- Work request -
Tally the lines in these records that hold the string "tilde", and reply with the number alone.

- Data for analysis -

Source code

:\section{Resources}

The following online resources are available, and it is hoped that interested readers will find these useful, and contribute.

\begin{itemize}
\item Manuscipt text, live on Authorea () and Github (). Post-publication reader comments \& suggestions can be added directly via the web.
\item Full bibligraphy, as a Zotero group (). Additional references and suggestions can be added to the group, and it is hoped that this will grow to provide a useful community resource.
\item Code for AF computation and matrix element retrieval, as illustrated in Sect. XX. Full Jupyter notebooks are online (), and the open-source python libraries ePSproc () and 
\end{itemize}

==

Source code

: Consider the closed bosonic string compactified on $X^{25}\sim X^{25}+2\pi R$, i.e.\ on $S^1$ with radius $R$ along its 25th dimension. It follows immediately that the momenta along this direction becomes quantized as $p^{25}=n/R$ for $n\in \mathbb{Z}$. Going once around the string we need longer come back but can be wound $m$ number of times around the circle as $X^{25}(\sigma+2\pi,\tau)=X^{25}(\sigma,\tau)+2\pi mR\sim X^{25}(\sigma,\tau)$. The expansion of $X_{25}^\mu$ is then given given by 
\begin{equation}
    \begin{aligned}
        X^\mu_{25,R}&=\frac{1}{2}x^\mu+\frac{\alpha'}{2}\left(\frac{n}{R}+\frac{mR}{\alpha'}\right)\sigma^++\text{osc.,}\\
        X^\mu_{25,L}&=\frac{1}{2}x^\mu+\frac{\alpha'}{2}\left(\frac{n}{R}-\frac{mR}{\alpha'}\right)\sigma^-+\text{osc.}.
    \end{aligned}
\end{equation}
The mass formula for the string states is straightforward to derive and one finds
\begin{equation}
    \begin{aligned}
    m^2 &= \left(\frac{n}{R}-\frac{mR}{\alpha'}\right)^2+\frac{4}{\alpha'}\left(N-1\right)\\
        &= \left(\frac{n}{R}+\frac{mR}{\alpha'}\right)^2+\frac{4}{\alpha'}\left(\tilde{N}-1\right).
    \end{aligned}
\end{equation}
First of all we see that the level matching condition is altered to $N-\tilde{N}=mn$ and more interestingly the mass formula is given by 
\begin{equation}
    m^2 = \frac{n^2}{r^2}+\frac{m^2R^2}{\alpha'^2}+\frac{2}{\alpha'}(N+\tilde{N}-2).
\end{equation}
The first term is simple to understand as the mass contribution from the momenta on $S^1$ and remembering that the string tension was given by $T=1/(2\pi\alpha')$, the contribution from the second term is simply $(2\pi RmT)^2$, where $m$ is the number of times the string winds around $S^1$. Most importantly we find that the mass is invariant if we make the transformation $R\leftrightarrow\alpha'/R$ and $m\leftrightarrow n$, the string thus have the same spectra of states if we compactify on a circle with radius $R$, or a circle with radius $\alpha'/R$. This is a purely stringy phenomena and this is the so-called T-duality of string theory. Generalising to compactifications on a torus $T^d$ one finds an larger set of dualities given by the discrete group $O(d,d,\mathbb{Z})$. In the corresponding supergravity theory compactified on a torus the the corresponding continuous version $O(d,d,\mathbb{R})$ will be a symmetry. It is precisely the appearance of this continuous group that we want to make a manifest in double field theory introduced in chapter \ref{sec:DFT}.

- Solution -
3